Los dos menores asintieron solemnemente, imitando a Lin E.
—Mamá, queda muy poco.
¿Deberíamos seguir con el puesto?
Huang Yuezhen pensó por un momento y decidió:
—Vayan todos a casa con la abuela.
Me quedaré con tu hermano mayor para vender el resto.
No jueguen cuando lleguen a casa.
Terminen su tarea porque necesitaremos su ayuda nuevamente mañana por la mañana.
—¡Más trabajo!
—Hong Shaohua y Hong Shaorou se miraron, sus rostros decayendo al instante.
Una vez que se fueron, Huang Yuezhen hizo que su hijo mayor vigilara el puesto y corrió a la tienda general para llamar al almacén de Gao Lei, pidiendo que enviaran otro lote de mercancías.
Como Huang Yuezhen tenía la intención de continuar con el puesto, organizó que las mercancías fueran entregadas en el pueblo.
El otro lado manejó las cosas eficientemente, y tres horas después de colgar, un lote de mercancías llegó con un autobús.
Huang Yuezhen y Hong Shaoyang llevaron las mercancías al puesto, planeando venderlas mientras las revisaban.
Inesperadamente, llegó otra oleada de compradores de ropa, manteniéndolos ocupados hasta las cinco de la tarde, cuando tuvieron que empacar e irse a casa.
Para cuando la madre y el hijo regresaron a la aldea, casi era de noche.
En invierno, había menos gente alrededor de la aldea, y siendo hora de cenar, aún menos personas estaban fuera.
La madre y el hijo empujaron el carro al patio, llevando todo dentro de la casa.
Lin E llamó a sus nietos, haciendo que trajeran la cena adentro.
Después de un largo día, Huang Yuezhen y Hong Shaoyang estaban hambrientos y comieron vorazmente.
Después de terminar dos grandes tazones de gachas de batata, Huang Yuezhen finalmente comenzó a recuperarse.
Se apresuró a llevar a su hijo mayor a la habitación para contar las ganancias.
Contando cuidadosamente, descubrieron que habían vendido mercancías por valor de más de mil hoy, superando las expectativas de Huang Yuezhen.
Hong Shaoyang quedó atónito por la cantidad, como si un nuevo mundo se hubiera abierto ante él.
Después de asegurar el dinero, la madre y el hijo informaron a Lin E.
Lin E, con los ojos llenos de alegría, bajó la voz para recordarles:
—Asegúrense de mantener este dinero seguro, no lo pierdan, y no presuman de ello para no provocar envidia en los demás.

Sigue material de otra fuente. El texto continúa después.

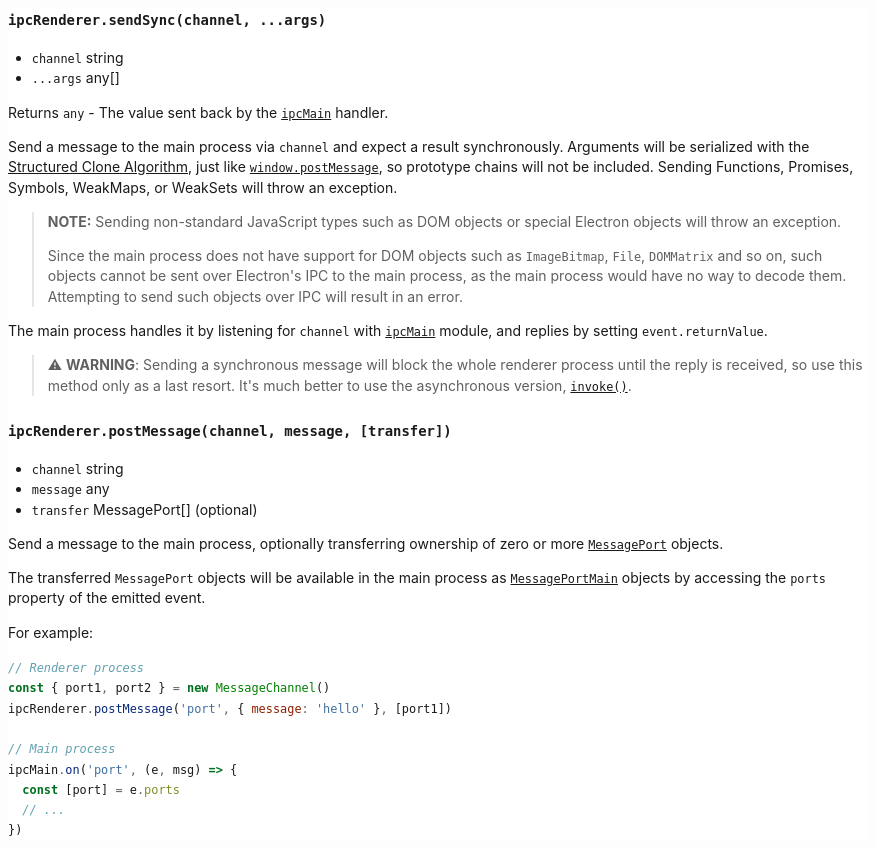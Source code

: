 ### `ipcRenderer.sendSync(channel, ...args)`

* `channel` string
* `...args` any[]

Returns `any` - The value sent back by the [`ipcMain`](./ipc-main.md) handler.

Send a message to the main process via `channel` and expect a result
synchronously. Arguments will be serialized with the [Structured Clone Algorithm][SCA],
just like [`window.postMessage`][], so prototype chains will not be
included. Sending Functions, Promises, Symbols, WeakMaps, or WeakSets will
throw an exception.

> **NOTE:** Sending non-standard JavaScript types such as DOM objects or
> special Electron objects will throw an exception.
>
> Since the main process does not have support for DOM objects such as
> `ImageBitmap`, `File`, `DOMMatrix` and so on, such objects cannot be sent over
> Electron's IPC to the main process, as the main process would have no way to decode
> them. Attempting to send such objects over IPC will result in an error.

The main process handles it by listening for `channel` with [`ipcMain`](./ipc-main.md) module,
and replies by setting `event.returnValue`.

> :warning: **WARNING**: Sending a synchronous message will block the whole
> renderer process until the reply is received, so use this method only as a
> last resort. It's much better to use the asynchronous version,
> [`invoke()`](./ipc-renderer.md#ipcrendererinvokechannel-args).

### `ipcRenderer.postMessage(channel, message, [transfer])`

* `channel` string
* `message` any
* `transfer` MessagePort[] (optional)

Send a message to the main process, optionally transferring ownership of zero
or more [`MessagePort`][] objects.

The transferred `MessagePort` objects will be available in the main process as
[`MessagePortMain`](./message-port-main.md) objects by accessing the `ports`
property of the emitted event.

For example:

```js
// Renderer process
const { port1, port2 } = new MessageChannel()
ipcRenderer.postMessage('port', { message: 'hello' }, [port1])

// Main process
ipcMain.on('port', (e, msg) => {
  const [port] = e.ports
  // ...
})
```


[event-emitter]: https://nodejs.org/api/events.html#events_class_eventemitter
[SCA]: https://developer.mozilla.org/en-US/docs/Web/API/Web_Workers_API/Structured_clone_algorithm
[`window.postMessage`]: https://developer.mozilla.org/en-US/docs/Web/API/Window/postMessage
[`MessagePort`]: https://developer.mozilla.org/en-US/docs/Web/API/MessagePort
[ipc-renderer-event]: ./structures/ipc-renderer-event.md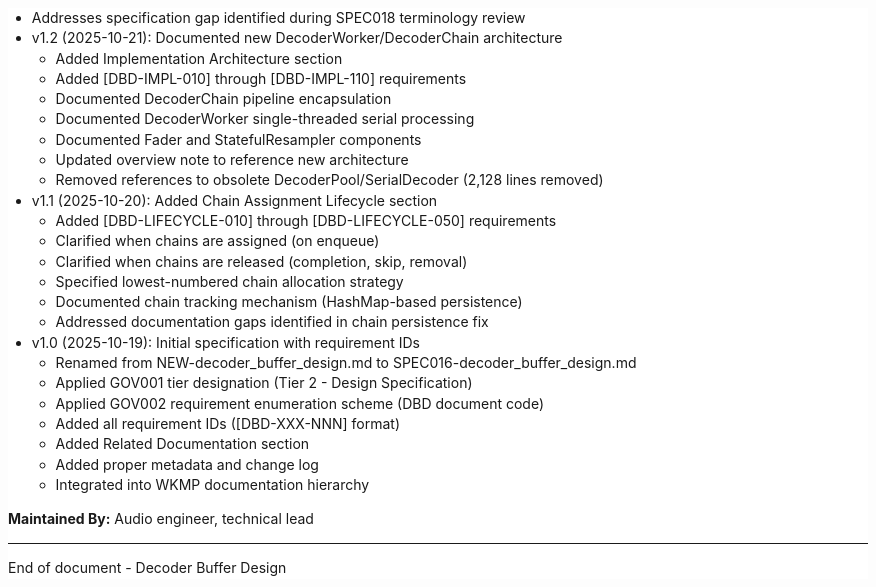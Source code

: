   - Addresses specification gap identified during SPEC018 terminology review
- v1.2 (2025-10-21): Documented new DecoderWorker/DecoderChain architecture
  - Added Implementation Architecture section
  - Added [DBD-IMPL-010] through [DBD-IMPL-110] requirements
  - Documented DecoderChain pipeline encapsulation
  - Documented DecoderWorker single-threaded serial processing
  - Documented Fader and StatefulResampler components
  - Updated overview note to reference new architecture
  - Removed references to obsolete DecoderPool/SerialDecoder (2,128 lines removed)
- v1.1 (2025-10-20): Added Chain Assignment Lifecycle section
  - Added [DBD-LIFECYCLE-010] through [DBD-LIFECYCLE-050] requirements
  - Clarified when chains are assigned (on enqueue)
  - Clarified when chains are released (completion, skip, removal)
  - Specified lowest-numbered chain allocation strategy
  - Documented chain tracking mechanism (HashMap-based persistence)
  - Addressed documentation gaps identified in chain persistence fix
- v1.0 (2025-10-19): Initial specification with requirement IDs
  - Renamed from NEW-decoder_buffer_design.md to SPEC016-decoder_buffer_design.md
  - Applied GOV001 tier designation (Tier 2 - Design Specification)
  - Applied GOV002 requirement enumeration scheme (DBD document code)
  - Added all requirement IDs ([DBD-XXX-NNN] format)
  - Added Related Documentation section
  - Added proper metadata and change log
  - Integrated into WKMP documentation hierarchy

**Maintained By:** Audio engineer, technical lead

----
End of document - Decoder Buffer Design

Si la gente pregunta, simplemente digan que están ganándose la vida duramente y tienen que compartirlo, no es necesario decir mucho más.
Tanto Huang Yuezhen como Hong Shaoyang asintieron solemnemente en acuerdo.
Lin E sonrió satisfecha y suspiró:
—Una vez que termine esta prisa, iré contigo a la ciudad para presentar respetos al tío mayor de Weimin por el Año Nuevo.
Desde que fue enviada a la familia Hong como novia infantil, sus lazos con su propia familia casi se habían desvanecido, y nunca imaginó que su familia todavía se preocupara y ayudara tanto a su hijo.
Siendo alguien que conocía la importancia de la gratitud, naturalmente quería corresponder.
Entonces Lin E recordó que también tenía un hermano, volviéndose hacia Huang Yuezhen:
—¿Qué hay del segundo tío de Weimin?
Huang Yuezhen negó con la cabeza honestamente, su expresión no se veía muy bien:
—No lo he conocido, pero por lo que he oído de mi prima, el segundo tío no es fácil de tratar.
Solo porque el tío mayor no tiene hijo, el segundo tío ha estado mirando su casa y su tierra, siempre hablando duramente.
Como dicen, ‘Sin beneficio, no hay madrugador’.
Ahora el tío mayor ha cortado lazos con él.
Si me preguntas, no mencionemos al segundo tío cuando visitemos, para evitar molestar al tío mayor y a mi prima.
Lin E suspiró profundamente, asintiendo en acuerdo.